关 键 词:ROC曲线  自主呼吸试验  机械通气  撤机  截点值  预测价值

Application of receiver operating characteristic curve in the evaluation of predictive value of serum NT-proBNP in weaning outcome of patients with mechanical ventilation
HU Bei,FANG Ming,HUANG Wei-ping,LI Hui,JIANG Wen-xin,ZENG Hong-ke. Application of receiver operating characteristic curve in the evaluation of predictive value of serum NT-proBNP in weaning outcome of patients with mechanical ventilation[J]. Chinese Journal of Emergency Medicine, 2010, 19(8). DOI: 10.3760/cma.j.issn.1671-0282.2010.08.021
Authors:HU Bei  FANG Ming  HUANG Wei-ping  LI Hui  JIANG Wen-xin  ZENG Hong-ke
Abstract:Objective To evaluate the value of NT-proBNP in predicting weaning outcomes of the patients with mechanical ventilation by using the receiver operating characteristic (ROC)curve.
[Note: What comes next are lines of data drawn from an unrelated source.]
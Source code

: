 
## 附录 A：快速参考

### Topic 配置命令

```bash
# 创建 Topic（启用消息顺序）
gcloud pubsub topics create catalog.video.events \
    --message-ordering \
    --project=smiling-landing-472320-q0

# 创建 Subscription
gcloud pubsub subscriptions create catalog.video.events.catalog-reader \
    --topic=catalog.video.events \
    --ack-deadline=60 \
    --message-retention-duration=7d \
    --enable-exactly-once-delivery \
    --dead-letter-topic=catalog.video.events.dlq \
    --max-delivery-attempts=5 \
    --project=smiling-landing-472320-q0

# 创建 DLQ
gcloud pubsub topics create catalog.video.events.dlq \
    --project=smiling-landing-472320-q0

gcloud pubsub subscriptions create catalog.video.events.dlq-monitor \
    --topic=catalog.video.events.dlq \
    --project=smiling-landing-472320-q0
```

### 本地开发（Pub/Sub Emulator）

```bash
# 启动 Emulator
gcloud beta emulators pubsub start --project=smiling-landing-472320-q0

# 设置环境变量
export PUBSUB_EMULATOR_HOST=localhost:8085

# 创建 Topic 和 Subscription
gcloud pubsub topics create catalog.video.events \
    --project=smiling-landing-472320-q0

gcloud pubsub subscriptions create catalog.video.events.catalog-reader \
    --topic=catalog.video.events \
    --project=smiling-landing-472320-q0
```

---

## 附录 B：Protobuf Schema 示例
Method The data of patients after the weaning of mechanical ventilation and spontaneous breathing trial (SBT) in the intensive care unit,from July 2008 to January 2010, were retrospective reviewed. All patients were divided into the success group and failure group as per the outcomes of weaning. Demographics and the serum NT-proBNP levels measured before weaning were compared between two groups with Student t -test and Chi-square test. The ROC curve was drawn to evaluate the value of serum NT-proBNP in predicting outcomes after weaning. Results A total of 160 patients were eligible for inclusion in the study, and there were 106 cases in success group and 54 cases in failure group.Compared with the failure group, the patients of success group were younger (63.17 ± 17.00 vs. 71.28 ± 12.56,t = 2.063,P =0.024), and no difference in gender (χ2 = 0.06, P > 0.05). The NT-proBNP levels of failure group were significantly higher than those of success group (Lg NT-proBNP 2.80 ± 0.72 vs. 3.75 ± 0.56, t =2.351,P =0.014). The area under cure (AUC) of the ROC cure of NT-proBNPto predict the failure of weaning was 0.855 ±0.036 (95%CI0.784 ~ 0.925) when the cut-off level of NT-proBNP was 3635.5 pg/mL. And, this NT-proBNP level had a followed predictive efficiency in weaning outcome (Youden's index: 0. 60, accuracy:82.5%, sensitivity: 75%, specificity: 84.7%, positive likelihood ratio: 4.90, negative likelihood ratio:0.295,Kappa value: 0.62). Conclusions The levels of NT-proBNP before weaning have predictive value in weaning outcome, and it may be used as one of the screening indicators for weaning.